J’ai souvenir d’un professeur de Lettres qui m’a fait aimer le théâtre,
ce qui n’était pas gagné ! Mais pendant mes années au lycée, c’est
plutôt mon parcours personnel qui m’a apporté quelque chose. A l’école
élémentaire, je me rappelle seulement d’une saynète jouée en CM2, avec
une pratique personnelle qui m’a laissé penser, qu’effectivement, on
pouvait avoir du plaisir dans cette situation-là.
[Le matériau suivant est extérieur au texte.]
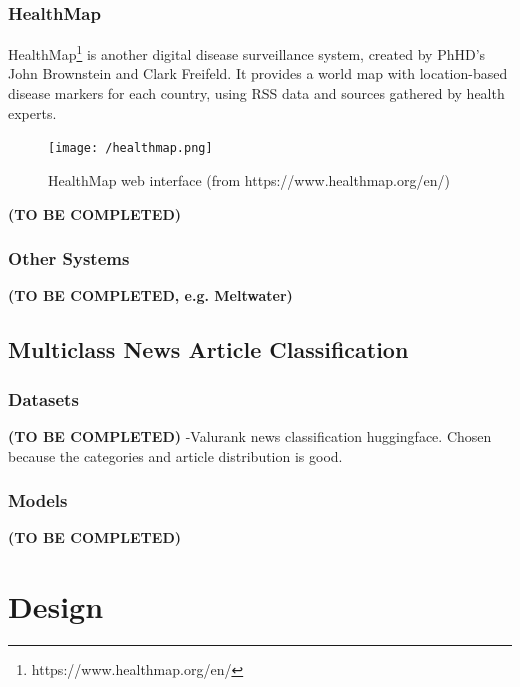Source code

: \documentclass{l4proj}
\begin{document}
\subsection{HealthMap}
HealthMap\footnote{https://www.healthmap.org/en/} is another digital disease surveillance system, created by PhHD's John Brownstein and Clark Freifeld. It provides a world map with location-based disease markers for each country, using RSS data and sources gathered by health experts. \par
\begin{figure}[h]
\texttt{[image: /healthmap.png]}
\caption{HealthMap web interface (from https://www.healthmap.org/en/)}
\label{fig:healthmap_visualisation}
\end{figure}
\textbf{(TO BE COMPLETED)}


\subsection{Other Systems}
\textbf{(TO BE COMPLETED, e.g. Meltwater)}


\section{Multiclass News Article Classification}
\subsection{Datasets}
\textbf{(TO BE COMPLETED)}
-Valurank news classification huggingface. Chosen because the categories and article distribution is good.
\subsection{Models}
\textbf{(TO BE COMPLETED)}




\chapter{Design}
\end{document}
Après, le vrai révélateur, c’est ma formation comme enseignant à l’École
Normale d’Instituteurs. On a eu la chance de faire partie de
générations qui ont été vraiment formées, ouvertes, et ramonées à la
pratique artistique et culturelle. Cela n’existe plus. Nos formateurs à
l’époque se sont battus pour cette accessibilité, c’était souvent des
soixante-huitards. On abordait plein de pratiques dont des ateliers
d’écriture, du gros délire ! On était dans un processus de maturation et
de création. On se construisait et on se révélait personnellement à
travers ces pratiques. Je pense que du coup, ça faisait de nous des
enseignants capables d’aller chercher tout ça chez l’élève. La formation
des enseignants à cette période enclenchait chez nous une pratique
personnelle et on est devenu boulimique !
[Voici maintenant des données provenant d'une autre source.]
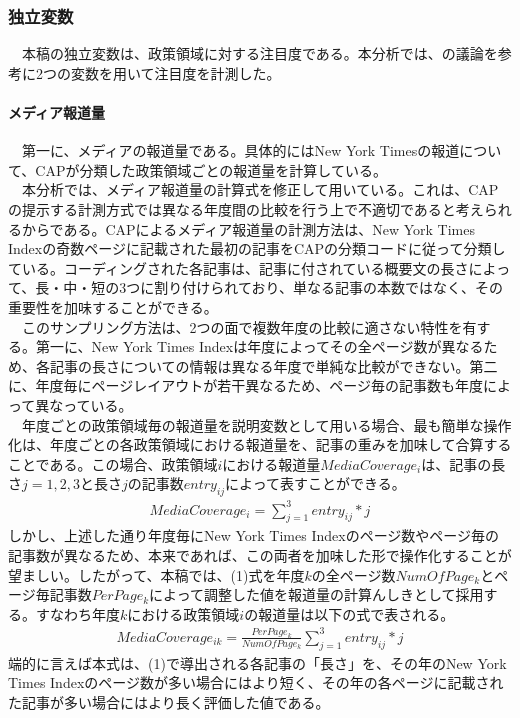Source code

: \documentclass[here]{article}
\begin{document}
\subsubsection{独立変数}
　本稿の独立変数は、政策領域に対する注目度である。本分析では、\citet*{Adler2013-ay}の議論を参考に2つの変数を用いて注目度を計測した。\\
\paragraph*{メディア報道量}
　第一に、メディアの報道量である。具体的にはNew York Timesの報道について、CAPが分類した政策領域ごとの報道量を計算している。\\
　本分析では、メディア報道量の計算式を修正して用いている。これは、CAPの提示する計測方式では異なる年度間の比較を行う上で不適切であると考えられるからである。CAPによるメディア報道量の計測方法は、New York Times Indexの奇数ページに記載された最初の記事をCAPの分類コードに従って分類している。コーディングされた各記事は、記事に付されている概要文の長さによって、長・中・短の3つに割り付けられており、単なる記事の本数ではなく、その重要性を加味することができる。\\
　このサンプリング方法は、2つの面で複数年度の比較に適さない特性を有する。第一に、New York Times Indexは年度によってその全ページ数が異なるため、各記事の長さについての情報は異なる年度で単純な比較ができない。第二に、年度毎にページレイアウトが若干異なるため、ページ毎の記事数も年度によって異なっている。\\
　年度ごとの政策領域毎の報道量を説明変数として用いる場合、最も簡単な操作化は、年度ごとの各政策領域における報道量を、記事の重みを加味して合算することである。この場合、政策領域$i$における報道量$MediaCoverage_i$は、記事の長さ$j = 1,2,3$と長さ$j$の記事数$entry_{ij}$によって表すことができる。\\
\begin{align}
  MediaCoverage_i =  \sum_{j=1}^3 entry_{ij}*j
\end{align}
しかし、上述した通り年度毎にNew York Times Indexのページ数やページ毎の記事数が異なるため、本来であれば、この両者を加味した形で操作化することが望ましい。したがって、本稿では、(1)式を年度$k$の全ページ数$NumOfPage_k$とページ毎記事数$PerPage_k$によって調整した値を報道量の計算んしきとして採用する。すなわち年度$k$における政策領域$i$の報道量は以下の式で表される。\\
\begin{align}
  MediaCoverage_{ik} = \frac{PerPage_k}{NumOfPage_k} \sum_{j=1}^3 entry_{ij}*j
\end{align}
端的に言えば本式は、(1)で導出される各記事の「長さ」を、その年のNew York Times Indexのページ数が多い場合にはより短く、その年の各ページに記載された記事が多い場合にはより長く評価した値である。
\end{document}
Comment ça marche l’Académie, l’Éducation nationale ?
C’est difficile de rentrer dans le mammouth (sic) !
Généralement les gens ne savent pas par quel bout le prendre. Moi je
pouvais représenter une porte d’entrée. Du fait de mon parcours, j’avais
aussi pour collègues des directeurs de salle, des compagnies diverses,
des artistes. Alors ils venaient frapper à ma porte pour savoir comment
ils pouvaient rentrer, comment ils pouvaient construire des projets en
lien avec l’éducation.
Il y a toujours une grosse confusion entre le Rectorat,
l’Académie et l’Inspecteur académique. L’Académie de Nantes représente
toute la région. Le recteur d’académie a sous sa responsabilité le
premier degré et le second degré, via des inspecteurs d’académie dans
chaque département.
Le rectorat garde l’aspect lycée. Chaque inspecteur académique dans son
département gère les collèges. Au sein de ça, j’étais coordinateur
culturel départemental pour le premier degré, maternelle et primaire.
Quel était votre travail comme coordinateur culturel de l’Académie de Nantes ?
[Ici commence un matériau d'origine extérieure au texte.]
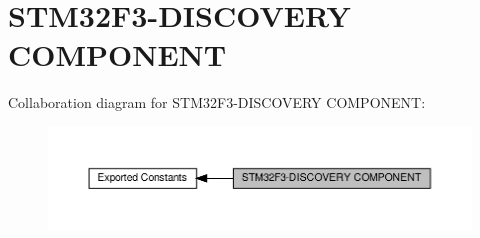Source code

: \hypertarget{group__STM32F3__DISCOVERY__COMPONENT}{}\section{S\+T\+M32\+F3-\/\+D\+I\+S\+C\+O\+V\+E\+RY C\+O\+M\+P\+O\+N\+E\+NT}
\label{group__STM32F3__DISCOVERY__COMPONENT}
Collaboration diagram for S\+T\+M32\+F3-\/\+D\+I\+S\+C\+O\+V\+E\+RY C\+O\+M\+P\+O\+N\+E\+NT\+:\nopagebreak
\begin{figure}[H]
\begin{center}
\leavevmode
\includegraphics[width=350pt]{group__STM32F3__DISCOVERY__COMPONENT}
\end{center}
\end{figure}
J’étais un médiateur entre la culture et l’Éducation
nationale. Au sein de l’Académie, j’avais une équipe de conseillers
pédagogiques départementaux, trois en musique, trois en arts visuels. Je
m’occupais de tout le reste, théâtre, poésie, patrimoine,
architecture...Le Plan pour les Arts et la Culture, le PAC,
de Jack Lang et Catherine Tasca, initié au début des années 2000,
prévoyait un coordinateur culturel académique dans chaque département
pour le premier degré, maternelle et primaire ; pour le deuxième degré,
des professeurs chargés de la mission culturelle avec des volumes
d’heures en plus.
Je suivais donc le dispositif, vraiment judicieux, des
classes à Projet Artistique et Culturel, les classes à PAC, issues de ce
plan. Il permettait à des artistes de développer un projet avec des
enseignants sur une année scolaire. Les élèves vivaient alors une vraie
immersion dans un univers artistique. Le projet était bien construit
avec l’enseignant et revêtait tout un lien avec toutes les autres
disciplines, ça nourrissait toute une année scolaire ! J’allais aider
ces classes à monter leurs projets, et les compagnies m’avaient repéré
comme personne ressource. J’étais là aussi, pour aider les enseignants
en leur expliquant qu’on pouvait intégrer la pratique culturelle tout en
étant bien dans le programme scolaire. Que l’Histoire de l’art, c’est
bien, mais que d’avoir un peu de pratique culturelle au quotidien, c’est
mieux.
Je gérais aussi des stages de formation pour les
enseignants en pratique artistique pour lesquels je me suis beaucoup
battu mais qui n’existent plus. Ces stages permettaient aux enseignants
de sortir de leur classe pendant trois semaines pour apprendre les arts
de la scène. Du théâtre, de la danse, du cirque, ils en mangeaient en
pratique et en théorique. Ils repartaient vraiment regonflés. C’était le
stage dans le plan de formation des enseignants qui avait le plus de
demandes : 25 places pour plus de 300 demandes ! Mais c’est aussi le
premier à avoir été supprimé...
Pourquoi ce service n’existe plus ? A-il été remplacé par autre chose ?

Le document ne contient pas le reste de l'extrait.